[Exercise inputs — start]
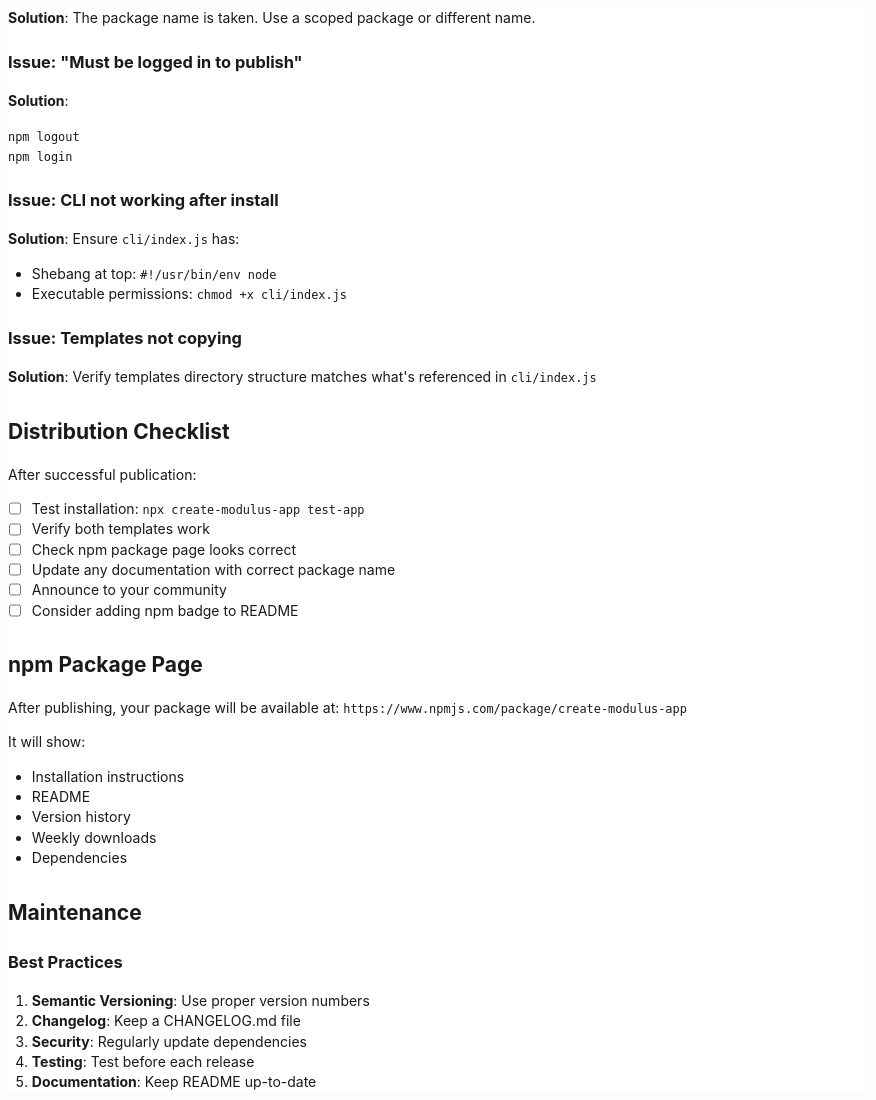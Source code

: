 **Solution**: The package name is taken. Use a scoped package or different name.

### Issue: "Must be logged in to publish"

**Solution**: 
```bash
npm logout
npm login
```

### Issue: CLI not working after install

**Solution**: Ensure `cli/index.js` has:
- Shebang at top: `#!/usr/bin/env node`
- Executable permissions: `chmod +x cli/index.js`

### Issue: Templates not copying

**Solution**: Verify templates directory structure matches what's referenced in `cli/index.js`

## Distribution Checklist

After successful publication:

- [ ] Test installation: `npx create-modulus-app test-app`
- [ ] Verify both templates work
- [ ] Check npm package page looks correct
- [ ] Update any documentation with correct package name
- [ ] Announce to your community
- [ ] Consider adding npm badge to README

## npm Package Page

After publishing, your package will be available at:
`https://www.npmjs.com/package/create-modulus-app`

It will show:
- Installation instructions
- README
- Version history
- Weekly downloads
- Dependencies

## Maintenance

### Best Practices

1. **Semantic Versioning**: Use proper version numbers
2. **Changelog**: Keep a CHANGELOG.md file
3. **Security**: Regularly update dependencies
4. **Testing**: Test before each release
5. **Documentation**: Keep README up-to-date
[Exercise inputs — finish]
Task instructions →
Each entry above should be restated word for word, though no picture may appear in the copy.

Exercise output →
Source code

: **Solution**: The package name is taken. Use a scoped package or different name.

### Issue: "Must be logged in to publish"

**Solution**: 
```bash
npm logout
npm login
```

### Issue: CLI not working after install

**Solution**: Ensure `cli/index.js` has:
- Shebang at top: `#!/usr/bin/env node`
- Executable permissions: `chmod +x cli/index.js`

### Issue: Templates not copying

**Solution**: Verify templates directory structure matches what's referenced in `cli/index.js`

## Distribution Checklist

After successful publication:

- [ ] Test installation: `npx create-modulus-app test-app`
- [ ] Verify both templates work
- [ ] Check npm package page looks correct
- [ ] Update any documentation with correct package name
- [ ] Announce to your community
- [ ] Consider adding npm badge to README

## npm Package Page

After publishing, your package will be available at:
`https://www.npmjs.com/package/create-modulus-app`

It will show:
- Installation instructions
- README
- Version history
- Weekly downloads
- Dependencies

## Maintenance

### Best Practices

1. **Semantic Versioning**: Use proper version numbers
2. **Changelog**: Keep a CHANGELOG.md file
3. **Security**: Regularly update dependencies
4. **Testing**: Test before each release
5. **Documentation**: Keep README up-to-date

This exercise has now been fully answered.